The final charger type an EV owner might experience in the United States is also a different type of fast charger plug called CHAdeMO. This standard was originally designed by Toyota, Nissan, and Mitsubishi in Japan. The setup predates the CCS1 system, and has largely been considered to have lost that standardization battle. Recent EV models from the likes of Toyota and Nissan have both ditched it in favor of the CCS1 setup. That said, the system can be found on a number of older vehicles, such as the Nissan Leaf, Kia Soul EV and Mitsubishi Outlander PHEV. In other markets, machines like the Prius Prime and Citroen C-Zero also use CHAdeMO. It’s getting less common to see these chargers installed at new charging locations, with providers favoring the more prevalent systems. Due to the locking mechanism involved with CHAdeMO charger, companies have struggled to create adapters in the same capacity as with other charging standards.

That said, Tesla does offer an adapter that allows its customers to use a CHAdeMO fast charger when necessary. EV owners in Europe and elsewhere have been working on methods to get the CHAdeMO and CCS1 systems to communicate properly, with some pretty fascinating efforts available to view on YouTube. Finding a way to keep the CHAdeMO EVs on the road is going to be an important part of the sustainability equation. Now it is important to note that CHAdeMO-equipped vehicles can still charge at up to level 2 speeds on a J1772 connector, but fast-charging requires hooking up to the bespoke port.

When you first purchase your electric vehicle, it will be important to come up with a general charging plan. If it is clear that you will be regularly relying on the public charging network, get a good idea of what sort of chargers are around you. Depending on the model you purchase, an adapter might expand that net dramatically.
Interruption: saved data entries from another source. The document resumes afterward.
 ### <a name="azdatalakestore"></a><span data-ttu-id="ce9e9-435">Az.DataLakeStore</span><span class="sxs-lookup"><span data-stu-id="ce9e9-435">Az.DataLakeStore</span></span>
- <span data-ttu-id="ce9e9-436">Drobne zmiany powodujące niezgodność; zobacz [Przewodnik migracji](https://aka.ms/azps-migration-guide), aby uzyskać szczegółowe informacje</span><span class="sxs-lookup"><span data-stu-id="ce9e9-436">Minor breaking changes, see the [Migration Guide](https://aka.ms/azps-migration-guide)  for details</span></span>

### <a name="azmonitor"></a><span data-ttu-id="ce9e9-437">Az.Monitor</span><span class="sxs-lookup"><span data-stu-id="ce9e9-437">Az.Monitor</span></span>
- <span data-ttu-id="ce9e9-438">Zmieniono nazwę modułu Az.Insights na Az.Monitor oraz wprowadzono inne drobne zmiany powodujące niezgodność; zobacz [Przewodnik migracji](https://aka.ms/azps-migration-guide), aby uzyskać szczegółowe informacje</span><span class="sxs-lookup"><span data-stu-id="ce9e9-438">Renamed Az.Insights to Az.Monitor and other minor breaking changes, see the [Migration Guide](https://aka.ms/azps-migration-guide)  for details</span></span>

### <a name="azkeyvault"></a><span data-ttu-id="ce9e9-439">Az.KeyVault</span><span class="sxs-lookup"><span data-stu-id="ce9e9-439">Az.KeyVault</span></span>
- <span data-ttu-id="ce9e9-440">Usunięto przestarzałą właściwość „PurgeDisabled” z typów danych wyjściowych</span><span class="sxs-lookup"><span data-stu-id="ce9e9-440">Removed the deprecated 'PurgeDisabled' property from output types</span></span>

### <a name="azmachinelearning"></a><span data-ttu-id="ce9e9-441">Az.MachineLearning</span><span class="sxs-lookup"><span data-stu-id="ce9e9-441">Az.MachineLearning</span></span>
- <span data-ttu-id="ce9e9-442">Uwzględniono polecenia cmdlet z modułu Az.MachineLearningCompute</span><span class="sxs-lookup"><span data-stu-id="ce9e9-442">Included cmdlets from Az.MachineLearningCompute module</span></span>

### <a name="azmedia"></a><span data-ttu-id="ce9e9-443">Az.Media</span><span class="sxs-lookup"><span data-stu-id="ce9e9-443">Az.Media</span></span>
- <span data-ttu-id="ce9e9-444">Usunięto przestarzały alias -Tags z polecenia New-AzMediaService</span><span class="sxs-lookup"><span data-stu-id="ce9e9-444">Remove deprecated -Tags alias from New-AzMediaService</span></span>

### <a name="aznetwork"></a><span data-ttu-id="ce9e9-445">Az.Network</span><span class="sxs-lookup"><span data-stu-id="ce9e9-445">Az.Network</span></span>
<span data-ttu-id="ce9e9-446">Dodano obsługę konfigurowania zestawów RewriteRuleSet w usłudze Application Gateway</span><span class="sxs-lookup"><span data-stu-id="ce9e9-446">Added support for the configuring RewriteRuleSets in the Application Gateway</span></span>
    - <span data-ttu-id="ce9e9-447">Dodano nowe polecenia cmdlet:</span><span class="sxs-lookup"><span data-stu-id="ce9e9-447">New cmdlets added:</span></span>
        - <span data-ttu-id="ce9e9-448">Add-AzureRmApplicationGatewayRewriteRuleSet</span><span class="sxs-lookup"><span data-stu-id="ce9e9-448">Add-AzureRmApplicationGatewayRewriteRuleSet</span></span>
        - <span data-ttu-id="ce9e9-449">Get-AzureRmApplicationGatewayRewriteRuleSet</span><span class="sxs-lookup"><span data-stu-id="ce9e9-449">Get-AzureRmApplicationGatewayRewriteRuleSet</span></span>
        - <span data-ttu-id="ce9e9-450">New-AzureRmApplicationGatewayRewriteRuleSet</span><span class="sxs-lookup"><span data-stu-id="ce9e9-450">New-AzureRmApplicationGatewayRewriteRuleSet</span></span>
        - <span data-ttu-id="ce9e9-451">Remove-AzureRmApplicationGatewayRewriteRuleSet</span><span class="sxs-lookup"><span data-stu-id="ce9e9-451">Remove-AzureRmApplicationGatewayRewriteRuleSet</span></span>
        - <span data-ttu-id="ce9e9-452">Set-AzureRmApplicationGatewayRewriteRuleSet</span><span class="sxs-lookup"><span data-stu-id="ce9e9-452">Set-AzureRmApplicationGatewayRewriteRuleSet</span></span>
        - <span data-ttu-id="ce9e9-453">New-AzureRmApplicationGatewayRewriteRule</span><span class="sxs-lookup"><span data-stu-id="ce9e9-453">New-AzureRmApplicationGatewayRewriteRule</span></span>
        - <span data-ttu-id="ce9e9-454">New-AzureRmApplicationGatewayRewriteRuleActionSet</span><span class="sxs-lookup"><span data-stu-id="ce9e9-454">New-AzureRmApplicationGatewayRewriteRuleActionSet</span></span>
Be sure to check that the adapter you are looking at is certified to function with that vehicle by the charger manufacturer, as you’ll find these hardware components aren’t always universal. If you happen to be in the market for a Tesla product, getting a few different adapter types will arguably give you the most versatile EV on the road today. That ease of life difference might just be worth some additional cross-shopping.